The first was at the Rio+2.0 conference in California in February. I blogged about my first day there, but the event that really blew my mind was the "unconference" on Saturday. I'd heard of uconferences, but I'd never been to one. It was terrific, and now I'm advocating them to everyone (!) who runs conferences of one sort or another.
Then on Saturday, they started the unconference. Eleven rooms had been reserved for three consecutive time slots each, for a total of 33 possible sessions. White boards were wheeled on stage with a blank schedule for the rooms and session times. Then any participant who had a topic on which she was willing to facilitate a discussion grabbed a piece of construction paper, wrote the topic on the paper, and queued up to present it to the other attendees with a 30-second descriptor. (Some people thought they deserved, and took, more airtime. They were usually wrong.)
The organizers - or "un-organizers", I guess - were absolutely resolute in resisting the pressure from some participants to exert control. For example, a couple of people suggested combining a few of the sessions. The organizers' response? "If the facilitators want to combine them, that's up to them."
And yes, I did propose a topic - eWaste and Economic Development. The question I posed was "How do we resolve the human health and environmental issues associated with eWaste without denying its economic value to workers in the informal and semi-formal economies in developing and undeveloped nations." And who showed up? Fifteen people who really, really cared about this issue - people with knowledge and experience from the corporate world, NGOs, academia, AND government. And several of us are still in conversation pursuing this important topic.

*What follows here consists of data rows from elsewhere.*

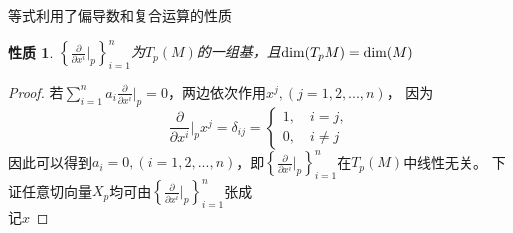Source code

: \documentclass{article}
\newtheorem{proposition}{性质}
\begin{document}
等式利用了偏导数和复合运算的性质
\begin{proposition}
    $\left\{\frac{\partial}{\partial x^i}|_{p}\right\}_{i=1}^{n}$为$T_p(M)$的一组基，且${\rm dim}(T_pM)={\rm dim}(M)$
\end{proposition}
\begin{proof}
    若$\sum_{i = 1}^{n}a_i \frac{\partial}{\partial x^i}|_{p}=0$，两边依次作用$x^j,(j=1,2,...,n)$，
    因为
    $$
    \frac{\partial}{\partial x^i}|_{p}x^j=\delta_{ij}=\begin{cases}
        1,\quad i=j,\\
        0,\quad i \neq j
    \end{cases}
    $$
    因此可以得到$a_i=0,(i=1,2,...,n)$，即$\left\{\frac{\partial}{\partial x^i}|_{p}\right\}_{i=1}^{n}$在$T_p(M)$中线性无关。
    下证任意切向量$X_{p}$均可由$\left\{\frac{\partial}{\partial x^i}|_{p}\right\}_{i=1}^{n}$张成\\
    记$x$
\end{proof}
\end{document}
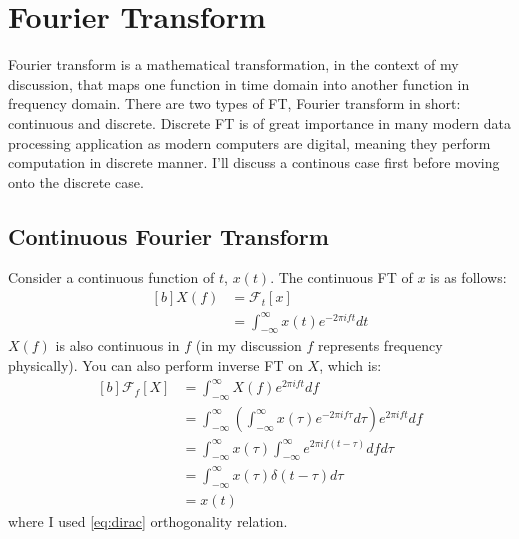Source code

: \documentclass[letterpaper, 11pt]{article}
\newcommand{\fourier}[2]{\mathcal{F}_{#1}[#2]} %
\newcommand{\fint}{\int_{-\infty}^{\infty}} %
\newcommand{\ft}[2]{\fint #2 e^{-2\pi if#1} d#1} %
\newcommand{\ift}[2]{\fint #2 e^{2\pi i#1t} d#1} %
\numberwithin{equation}{section}
\begin{document}
\section{Fourier Transform}
Fourier transform is a mathematical transformation, in the context of my discussion, that maps one function in time domain into another function in frequency domain. There are two types of FT, Fourier transform in short: continuous and discrete. Discrete FT is of great importance in many modern data processing application as modern computers are digital, meaning they perform computation in discrete manner. I'll discuss a continous case first before moving onto the discrete case.

\subsection{Continuous Fourier Transform}
Consider a continuous function of \(t\), \(x(t)\). The continuous FT of \(x\) is as follows:
\begin{equation}
	\begin{aligned}[b]
		X(f)	&=\fourier{t}{x} \\
			&=\ft{t}{x(t)}
	\end{aligned}
\end{equation}
\(X(f)\) is also continuous in \(f\) (in my discussion \(f\) represents frequency physically). You can also perform inverse FT on \(X\), which is:
\begin{equation}
	\begin{aligned}[b]
		\fourier{f}{X}	&= \ift{f}{X(f)} \\
				&= \ift{f}{\left ( \ft{\tau}{x(\tau)}\right )} \\
				&= \fint x(\tau) \fint e^{2\pi if(t - \tau)} df d\tau \\
				&= \fint x(\tau) \delta (t - \tau) d\tau \\
				&= x(t)
	\end{aligned}
\end{equation}
where I used \eqref{eq:dirac} orthogonality relation.
\end{document}
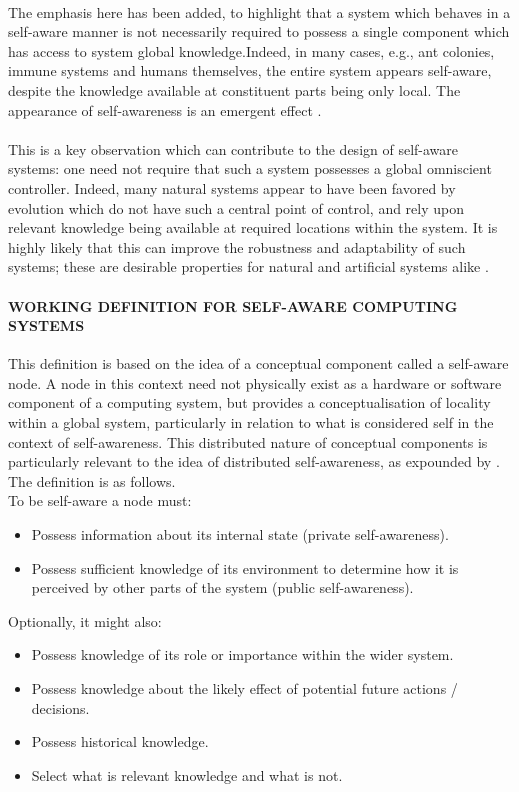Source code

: \documentclass{article}
\begin{document}
		\paragraph{} The emphasis here has been added, to highlight that a system which behaves in a self-aware manner is not necessarily required to possess a single component which has access to system global knowledge.Indeed, in many cases, e.g., ant colonies, immune systems and humans themselves, the entire system appears self-aware, despite the knowledge available at constituent parts being only local. The appearance of self-awareness is an emergent effect \citet{mitchell-2005-self-awareness-and-control-in-decentralized-systems}.
		\paragraph{} This is a key observation which can contribute to the design of self-aware systems: one need not require that such a system possesses a global omniscient controller. Indeed, many natural systems appear to have been favored
		by evolution which do not have such a central point of control, and rely upon relevant knowledge being available
		at required locations within the system. It is highly likely that this can improve the robustness and adaptability of
		such systems; these are desirable properties for natural and artificial systems alike \citet{mitchell-2005-self-awareness-and-control-in-decentralized-systems}.
		\paragraph{WORKING DEFINITION FOR SELF-AWARE COMPUTING SYSTEMS}
		This definition is based on the idea of a conceptual component called a self-aware node. A node in this context need not physically exist as a hardware or software component of a computing system, but provides a conceptualisation of locality within a global system, particularly in relation to
		what is considered self in the context of self-awareness. This distributed nature of conceptual components is particularly relevant to the idea of distributed self-awareness, as expounded by \citet{mitchell-2005-self-awareness-and-control-in-decentralized-systems}. The definition is as follows.
		\\
		To be self-aware a node must:
		\begin{itemize}
			\item Possess information about its internal state
			(private self-awareness).
			\item Possess sufficient knowledge of its environment to determine how it is perceived by other
			parts of the system (public self-awareness).
		\end{itemize}
		Optionally, it might also:
		\begin{itemize}
			\item Possess knowledge of its role or importance
			within the wider system.
			\item Possess knowledge about the likely effect of
			potential future actions / decisions.
			\item Possess historical knowledge.
			\item Select what is relevant knowledge and what is
			not.
		\end{itemize}
\end{document}
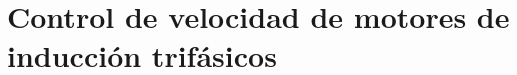 \documentclass[e4_tp2_main.tex]{subfiles}
\begin{document}

\section{Control de velocidad de motores de inducción trifásicos}
\end{document}
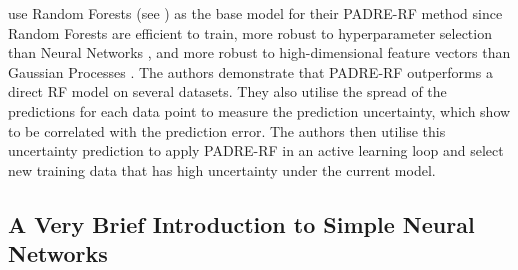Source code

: \newpar \citeauthor{padre-rf-2021} use Random Forests (see ) as the base model for their PADRE-RF method since Random Forests are efficient to train, more robust to hyperparameter selection than Neural Networks \cite{ml-hyperparameters-2021}, and more robust to high-dimensional feature vectors than Gaussian Processes \cite{gp-dimensionality-2005}. The authors demonstrate that PADRE-RF outperforms a direct RF model on several datasets. They also utilise the spread of the predictions for each data point to measure the prediction uncertainty, which \citeauthor{padre-rf-2021} show to be correlated with the prediction error. The authors then utilise this uncertainty prediction to apply PADRE-RF in an active learning loop and select new training data that has high uncertainty under the current model.

\subsection{A Very Brief Introduction to Simple Neural Networks} \label{txt:neural-network}

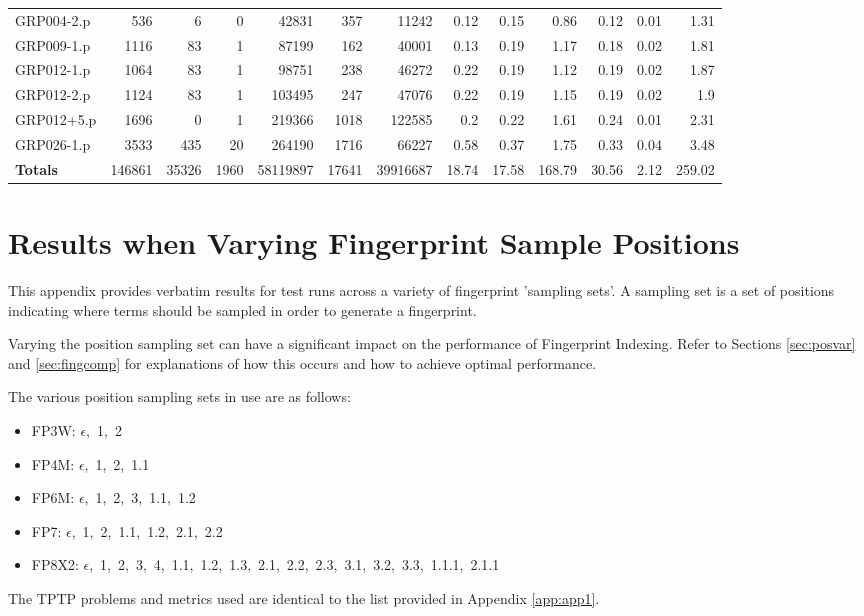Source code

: \begin{table}[H]
\begin{adjustwidth}{-0.4in}{-0.5in}
\begin{tabular}{| l || r | r | r || r | r | r || r | r | r | r | r | r |}
GRP004-2.p&536&6&0&42831&357&11242&0.12&0.15&0.86&0.12&0.01&1.31\\
GRP009-1.p&1116&83&1&87199&162&40001&0.13&0.19&1.17&0.18&0.02&1.81\\
GRP012-1.p&1064&83&1&98751&238&46272&0.22&0.19&1.12&0.19&0.02&1.87\\
GRP012-2.p&1124&83&1&103495&247&47076&0.22&0.19&1.15&0.19&0.02&1.9\\
GRP012+5.p&1696&0&1&219366&1018&122585&0.2&0.22&1.61&0.24&0.01&2.31\\
GRP026-1.p&3533&435&20&264190&1716&66227&0.58&0.37&1.75&0.33&0.04&3.48\\ \hline \hline
\textbf{Totals}&146861&35326&1960&58119897&17641&39916687&18.74&17.58&168.79&30.56&2.12&259.02\\\hline
\end{tabular}\end{adjustwidth}\end{table}


\chapter{Results when Varying Fingerprint Sample Positions}
\label{app:app2}

This appendix provides verbatim results for test runs across a variety of fingerprint
'sampling sets'. A sampling set is a set of positions indicating where terms should
be sampled in order to generate a fingerprint.

Varying the position sampling set can have a significant impact on the performance of Fingerprint
Indexing. Refer to Sections \ref{sec:posvar} and \ref{sec:fingcomp} for explanations
of how this occurs and how to achieve optimal performance.

The various position sampling sets in use are as follows:
\begin{itemize}
  \item FP3W:  $\epsilon$,\ 1,\ 2
  \item FP4M:  $\epsilon$,\ 1,\ 2,\ 1.1
  \item FP6M:  $\epsilon$,\ 1,\ 2,\ 3,\ 1.1,\ 1.2
  \item FP7:   $\epsilon$,\ 1,\ 2,\ 1.1,\ 1.2,\ 2.1,\ 2.2
  \item FP8X2: $\epsilon$,\ 1,\ 2,\ 3,\ 4,\ 1.1,\ 1.2,\ 1.3,\ 2.1,\ 2.2,\ 2.3,\ 3.1,\ 3.2,\ 3.3,\ 1.1.1,\ 2.1.1
\end{itemize}

The TPTP problems and metrics used are identical to the list provided in Appendix
\ref{app:app1}.

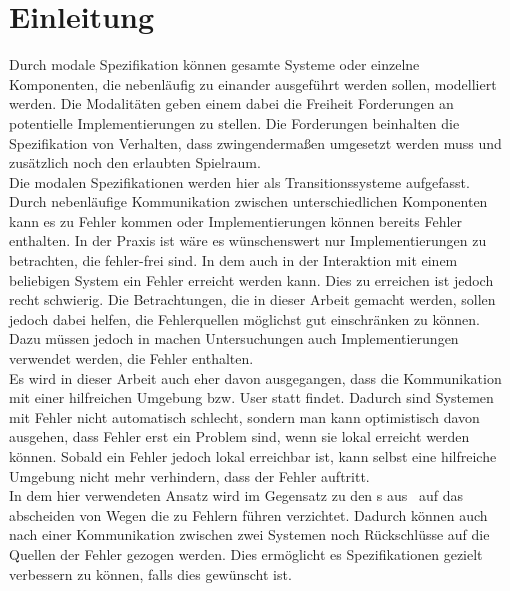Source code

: \chapter{Einleitung}

Durch modale Spezifikation können gesamte Systeme oder einzelne Komponenten,
die nebenläufig zu einander ausgeführt werden sollen, modelliert werden. Die
Modalitäten geben einem dabei die Freiheit Forderungen an potentielle
Implementierungen zu stellen. Die Forderungen beinhalten die Spezifikation von
Verhalten, dass zwingendermaßen umgesetzt werden muss und zusätzlich noch den
erlaubten Spielraum.\\
Die modalen Spezifikationen werden hier als Transitionssysteme aufgefasst.\\
Durch nebenläufige Kommunikation zwischen unterschiedlichen Komponenten kann es
zu Fehler kommen oder Implementierungen können bereits Fehler enthalten. In der
Praxis ist wäre es wünschenswert nur Implementierungen zu betrachten, die
fehler-frei sind. In dem auch in der Interaktion mit einem beliebigen System
ein Fehler erreicht werden kann. Dies zu erreichen ist jedoch recht schwierig.
Die Betrachtungen, die in dieser Arbeit gemacht werden, sollen jedoch dabei
helfen, die Fehlerquellen möglichst gut einschränken zu können. Dazu müssen
jedoch in machen Untersuchungen auch Implementierungen verwendet werden, die
Fehler enthalten.\\
Es wird in dieser Arbeit auch eher davon ausgegangen, dass die Kommunikation
mit einer hilfreichen Umgebung bzw. User statt findet. Dadurch sind Systemen
mit Fehler nicht automatisch schlecht, sondern man kann optimistisch davon
ausgehen, dass Fehler erst ein Problem sind, wenn sie lokal erreicht werden
können. Sobald ein Fehler jedoch lokal erreichbar ist, kann selbst eine
hilfreiche Umgebung nicht mehr verhindern, dass der Fehler auftritt.\\
In dem hier verwendeten Ansatz wird im Gegensatz zu den \MIA{}s
aus~\cite{Vogler2016MIA3} auf das abscheiden von Wegen die zu Fehlern führen
verzichtet. Dadurch können auch nach einer Kommunikation zwischen zwei Systemen
noch Rückschlüsse auf die Quellen der Fehler gezogen werden. Dies ermöglicht es
Spezifikationen gezielt verbessern zu können, falls dies gewünscht ist.

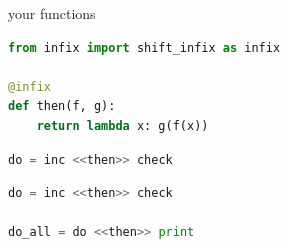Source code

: \documentclass[aspectratio=169]{beamer}
\begin{document}
\begin{frame}
    \centering
        \Huge{ your functions}
\end{frame}

\begin{frame}[fragile]
    \begin{figure}[!h]
        \centering
    \end{figure}
\end{frame}

\begin{frame}[fragile]
    \begin{figure}[!h]
        \centering
    \end{figure}
\end{frame}

\begin{frame}[fragile,t]
    \begin{lstlisting}[language=Python]
from infix import shift_infix as infix

@infix
def then(f, g):
    return lambda x: g(f(x))
    \end{lstlisting}
\end{frame}

\begin{frame}[fragile,t]
    \begin{lstlisting}[language=Python]
do = inc <<then>> check
    \end{lstlisting}
\end{frame}

\begin{frame}[fragile,t]
    \begin{lstlisting}[language=Python]
do = inc <<then>> check

do_all = do <<then>> print
    \end{lstlisting}
\end{frame}
\end{document}
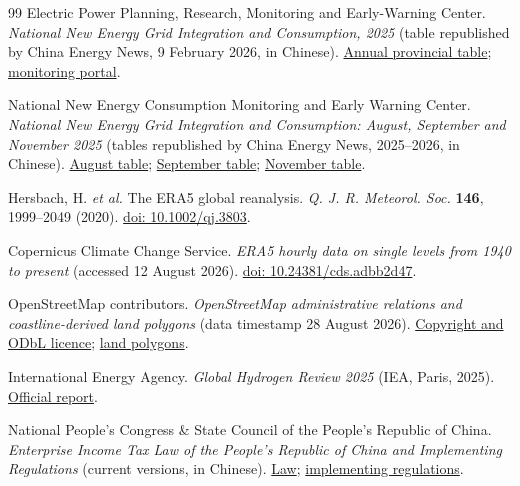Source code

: \documentclass[pdflatex,sn-nature]{sn-jnl}
\begin{document}
\begin{thebibliography}{99}
Electric Power Planning, Research, Monitoring and Early-Warning Center. \emph{National New Energy Grid Integration and Consumption, 2025} (table republished by China Energy News, 9 February 2026, in Chinese). \href{https://epaper.ceic.com/pad/content/202602/09/content_20205.html}{Annual provincial table}; \href{https://www.xnyxnyj.cn/}{monitoring portal}.

National New Energy Consumption Monitoring and Early Warning Center. \emph{National New Energy Grid Integration and Consumption: August, September and November 2025} (tables republished by China Energy News, 2025--2026, in Chinese). \href{https://epaper.ceic.com/pc/attachment/202510/13/26e6af76-e1b7-40fb-b126-bc59f391e51c.pdf}{August table}; \href{https://epaper.ceic.com/pc/attachment/202511/07/6063762d-43ea-41fc-a37d-5f5549f62a5d.pdf}{September table}; \href{https://epaper.ceic.com/pc/attachment/202601/12/bf2a9f58-b724-435d-8c46-447e3ebbdc3d.pdf}{November table}.

Hersbach, H. \emph{et al.} The ERA5 global reanalysis. \emph{Q. J. R. Meteorol. Soc.} \textbf{146}, 1999--2049 (2020). \href{https://doi.org/10.1002/qj.3803}{doi: 10.1002/qj.3803}.

Copernicus Climate Change Service. \emph{ERA5 hourly data on single levels from 1940 to present} (accessed 12 August 2026). \href{https://doi.org/10.24381/cds.adbb2d47}{doi: 10.24381/cds.adbb2d47}.

OpenStreetMap contributors. \emph{OpenStreetMap administrative relations and coastline-derived land polygons} (data timestamp 28 August 2026). \href{https://www.openstreetmap.org/copyright}{Copyright and ODbL licence}; \href{https://osmdata.openstreetmap.de/data/land-polygons.html}{land polygons}.

International Energy Agency. \emph{Global Hydrogen Review 2025} (IEA, Paris, 2025). \href{https://www.iea.org/reports/global-hydrogen-review-2025}{Official report}.

National People's Congress \& State Council of the People's Republic of China. \emph{Enterprise Income Tax Law of the People's Republic of China and Implementing Regulations} (current versions, in Chinese). \href{https://flk.npc.gov.cn/detail?id=ff8080816f135f46016f2106acd11784}{Law}; \href{https://policy.mofcom.gov.cn/claw/clawContent.shtml?id=102338}{implementing regulations}.

\end{thebibliography}
\end{document}
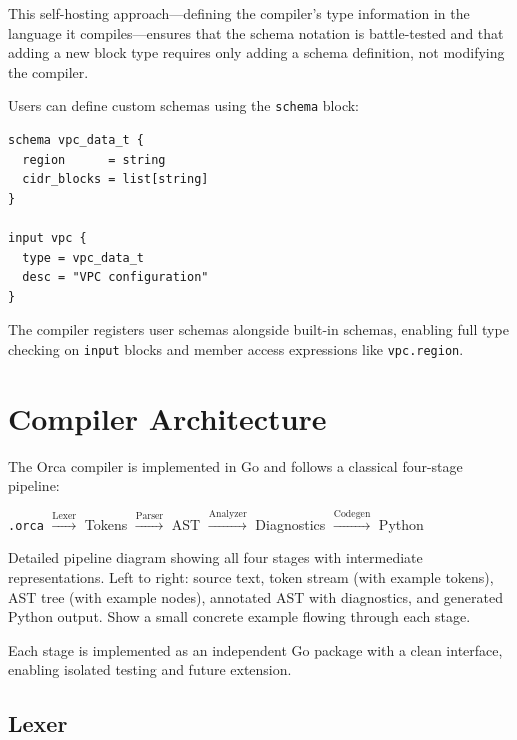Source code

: \documentclass[sigconf,nonacm]{acmart}
\begin{document}
This self-hosting approach---defining the compiler's type information in
the language it compiles---ensures that the schema notation is
battle-tested and that adding a new block type requires only adding a
schema definition, not modifying the compiler.

Users can define custom schemas using the \texttt{schema} block:

\begin{lstlisting}
schema vpc_data_t {
  region      = string
  cidr_blocks = list[string]
}

input vpc {
  type = vpc_data_t
  desc = "VPC configuration"
}
\end{lstlisting}

The compiler registers user schemas alongside built-in schemas, enabling
full type checking on \texttt{input} blocks and member access expressions
like \texttt{vpc.region}.

\section{Compiler Architecture}
\label{sec:compiler}

The Orca compiler is implemented in Go and follows a classical four-stage
pipeline:

\begin{center}
\texttt{.orca} $\xrightarrow{\text{Lexer}}$ Tokens
$\xrightarrow{\text{Parser}}$ AST
$\xrightarrow{\text{Analyzer}}$ Diagnostics
$\xrightarrow{\text{Codegen}}$ Python
\end{center}

\begin{imgplaceholder}
Detailed pipeline diagram showing all four stages with intermediate
representations. Left to right: source text, token stream (with example
tokens), AST tree (with example nodes), annotated AST with diagnostics,
and generated Python output. Show a small concrete example flowing through
each stage.
\end{imgplaceholder}

Each stage is implemented as an independent Go package with a clean
interface, enabling isolated testing and future extension.

\subsection{Lexer}
\label{sec:compiler:lexer}
\end{document}
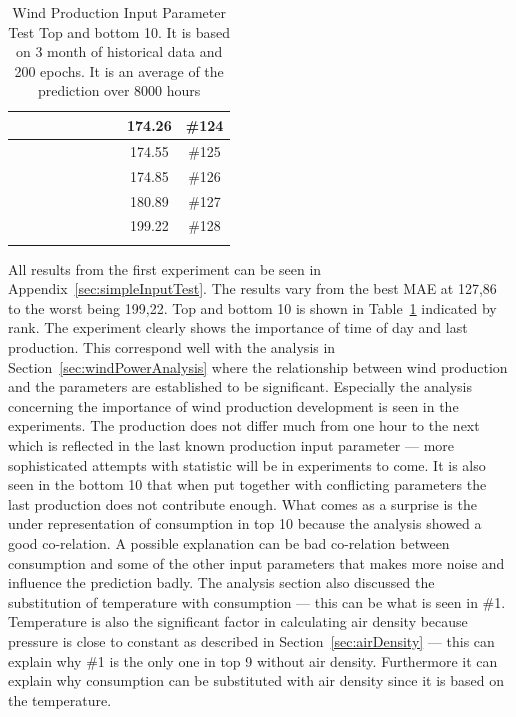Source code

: \begin{center}
\begin{longtable}{|c|c|c|c|c|c|c|c|c|c|}
 \x &  \x &  \x &  \x &  \x &  \x &  \x &  \x & 174.26 & \#124 \\ \hline
 \x &  \x &  &  \x &  &  \x &  \x &  \x & 174.55 & \#125 \\ \hline
 \x &  &  &  \x &  &  \x &  \x &  \x & 174.85 & \#126 \\ \hline
 \x &  \x &  \x &  &  \x &  \x &  \x &  & 180.89 & \#127 \\ \hline
 \x &  \x &  &  &  \x &  \x &  \x &  \x & 199.22 & \#128 \\ \hline
\caption{Wind Production Input Parameter Test Top and bottom 10. It is based on 3 month of historical data and 200 epochs. It is an average of the prediction over 8000 hours}
\label{table:windProdInputParamsTop10}
\end{longtable}
\end{center}
\normalsize

All results from the first experiment can be seen in Appendix~\ref{sec:simpleInputTest}. The results vary from the best MAE at 127,86 to the worst being 199,22. Top and bottom 10 is shown in Table~\ref{table:windProdInputParamsTop10} indicated by rank. The experiment clearly shows the importance of time of day and last production. This correspond well with the analysis in Section~\ref{sec:windPowerAnalysis} where the relationship between wind production and the parameters are established to be significant. Especially the analysis concerning the importance of wind production development is  seen in the experiments. The production does not differ much from one hour to the next which is reflected in the last known production input parameter --- more sophisticated attempts with statistic will be in experiments to come. It is also seen in the bottom 10 that when put together with conflicting parameters the last production does not contribute enough.  What comes as a surprise is the under representation of consumption in top 10 because the analysis showed a good co-relation. A possible explanation can be bad co-relation between consumption and some of the other input parameters that makes more noise and influence the prediction badly. The analysis section also discussed the substitution of temperature with consumption --- this can be what is seen in \#1. Temperature is also the significant factor in calculating air density because pressure is close to constant as described in Section~\ref{sec:airDensity} --- this can explain why \#1 is the only one in top 9 without air density. Furthermore it can explain why consumption can be substituted with air density since it is based on the temperature.

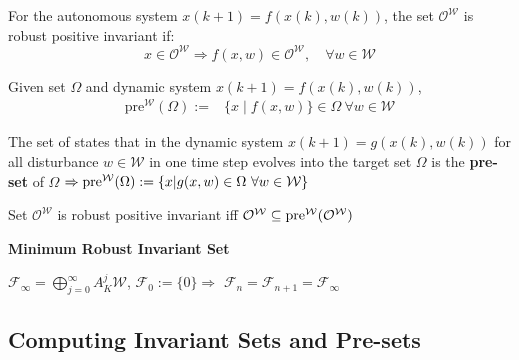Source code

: \begin{definition}
  For the autonomous system
  $x(k+1)=f(x(k),w(k))$,
  the set $\mathcal{O}^\mathcal{W}$
  is robust positive invariant
  if:
  \[
    x\in\mathcal{O}^\mathcal{W}\Rightarrow
    f(x,w) \in \mathcal{O}^\mathcal{W},
    \quad \forall w \in \mathcal{W}
  \]
\end{definition}
Given set $\Omega$ and dynamic system $x(k+1) = f(x(k), w(k))$,
\begin{align*}
  \mathrm{pre}^{\mathcal{W}}(\Omega) := & \{x \mid f(x,w)\} \in
  \Omega \ \forall w \in \mathcal{W}
\end{align*}

\begin{definition}
  The set of states that
  in the dynamic system $x(k+1) = g(x(k),w(k))$
  for all disturbance $w\in\mathcal{W}$
  in one time step evolves into the target set $\Omega$
  is the \textbf{pre-set} of $\Omega$
  $\Rightarrow \pre^\mathcal{W}(\Omega) :=
  \{x|g(x,w)\in \Omega\ \forall w\in\mathcal{W}\}$
\end{definition}

\begin{theorem}
  Set $\mathcal{O}^\mathcal{W}$
  is robust positive invariant iff
  $\mathcal{O}^\mathcal{W} \subseteq
  \pre^\mathcal{W}(\mathcal{O}^\mathcal{W})$
\end{theorem}

\textbf{Minimum Robust Invariant Set}

$\mathcal{F}_\infty = \bigoplus_{j=0}^\infty A_K^j \mathcal{W}$,
$\mathcal{F}_0 := \{0\}\Rightarrow$
$\mathcal{F}_n = \mathcal{F}_{n+1} = \mathcal{F}_\infty$

\subsection{Computing Invariant Sets and Pre-sets}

I attended another one, too - on Intractable Problems. Again, the people who were there were thoughtful, knowledgeable, interested, creative, passionate. I'm convinced that you can't get this level of determined, action-oriented participation in a traditional agenda no matter how many breakouts you offer.
Lesson #2 was at The Green Grid Forum last month. I had my second ever gig as a panel moderator. In this case, the panel was on Data Center 2025 and we had a industry experts on software and smart grids, an academic, an analyst, and a practitioner to share their thoughts on how jobs, technology, and industry will change over the next 10-12 years. One of the challenges was that there were five panelists - I really only wanted four, but honestly, it never crossed my mind they'd all accept the invitation!
I asked the first question: "Please introduce yourself and explain why the audience should be thinking this far ahead" and informed the audience they didn't need to wait for the end to queue up at the microphones. (One thing I learned from another moderator was that I should have put a hard limit on the length of the answers. Next time!) People were lined up at the mikes before the intros were complete.
I had on my iPad fourteen more questions that I'd painstakingly prepared. Never asked a one. But the session was high energy, it focused on the things that people actually wanted to hear, and it received very nice feedback.
BTW - I loved moderating, and hope to get to do it again. It is nerve-wracking, though. I had to improvise at the end when we still had people lined up while the organizers were frantically giving me the four-minute sign. I let three people ask their questions, and then went down the row of panelists allowing each to respond to any of the three questions. I suppose there was a risk that one or two questions might not get answered, but by then I'd learned - trust the crowd!